-- Supplied records --
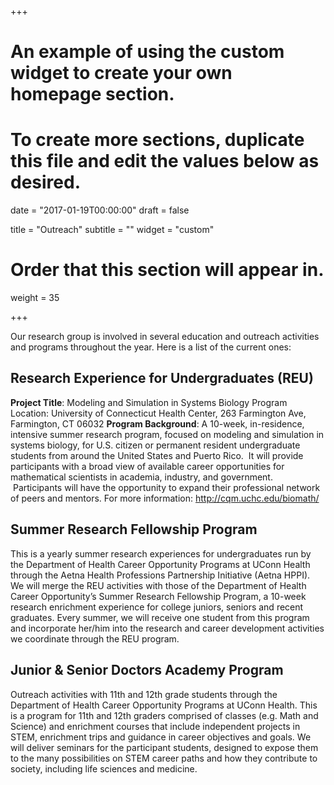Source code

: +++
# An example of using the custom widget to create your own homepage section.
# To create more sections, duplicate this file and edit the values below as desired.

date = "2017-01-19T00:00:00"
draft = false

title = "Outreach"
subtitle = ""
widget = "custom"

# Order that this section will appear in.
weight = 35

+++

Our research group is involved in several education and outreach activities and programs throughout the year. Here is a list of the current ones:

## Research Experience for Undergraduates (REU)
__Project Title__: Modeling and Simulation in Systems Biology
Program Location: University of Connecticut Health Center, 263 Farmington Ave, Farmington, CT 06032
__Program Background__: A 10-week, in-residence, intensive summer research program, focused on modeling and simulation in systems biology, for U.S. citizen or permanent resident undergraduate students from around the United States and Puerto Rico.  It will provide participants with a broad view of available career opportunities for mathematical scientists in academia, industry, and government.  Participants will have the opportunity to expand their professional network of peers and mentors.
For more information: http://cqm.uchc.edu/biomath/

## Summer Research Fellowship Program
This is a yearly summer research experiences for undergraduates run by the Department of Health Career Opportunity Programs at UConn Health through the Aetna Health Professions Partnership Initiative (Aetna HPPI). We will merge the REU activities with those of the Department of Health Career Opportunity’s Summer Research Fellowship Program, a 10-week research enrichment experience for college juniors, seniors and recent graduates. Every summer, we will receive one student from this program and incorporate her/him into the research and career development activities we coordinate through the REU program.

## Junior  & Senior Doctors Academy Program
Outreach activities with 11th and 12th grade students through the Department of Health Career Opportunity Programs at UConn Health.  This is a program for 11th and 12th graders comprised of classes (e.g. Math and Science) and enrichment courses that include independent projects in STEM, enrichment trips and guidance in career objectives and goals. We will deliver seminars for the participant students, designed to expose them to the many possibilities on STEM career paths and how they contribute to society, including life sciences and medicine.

-- What the task requires --
The output is the lines from the start of the data above through the line containing "Doctors Academy Program", unchanged, with any picture left out.

-- Task output --
Source code

: +++
# An example of using the custom widget to create your own homepage section.
# To create more sections, duplicate this file and edit the values below as desired.

date = "2017-01-19T00:00:00"
draft = false

title = "Outreach"
subtitle = ""
widget = "custom"

# Order that this section will appear in.
weight = 35

+++

Our research group is involved in several education and outreach activities and programs throughout the year. Here is a list of the current ones:

## Research Experience for Undergraduates (REU)
__Project Title__: Modeling and Simulation in Systems Biology
Program Location: University of Connecticut Health Center, 263 Farmington Ave, Farmington, CT 06032
__Program Background__: A 10-week, in-residence, intensive summer research program, focused on modeling and simulation in systems biology, for U.S. citizen or permanent resident undergraduate students from around the United States and Puerto Rico.  It will provide participants with a broad view of available career opportunities for mathematical scientists in academia, industry, and government.  Participants will have the opportunity to expand their professional network of peers and mentors.
For more information: http://cqm.uchc.edu/biomath/

## Summer Research Fellowship Program
This is a yearly summer research experiences for undergraduates run by the Department of Health Career Opportunity Programs at UConn Health through the Aetna Health Professions Partnership Initiative (Aetna HPPI). We will merge the REU activities with those of the Department of Health Career Opportunity’s Summer Research Fellowship Program, a 10-week research enrichment experience for college juniors, seniors and recent graduates. Every summer, we will receive one student from this program and incorporate her/him into the research and career development activities we coordinate through the REU program.

## Junior  & Senior Doctors Academy Program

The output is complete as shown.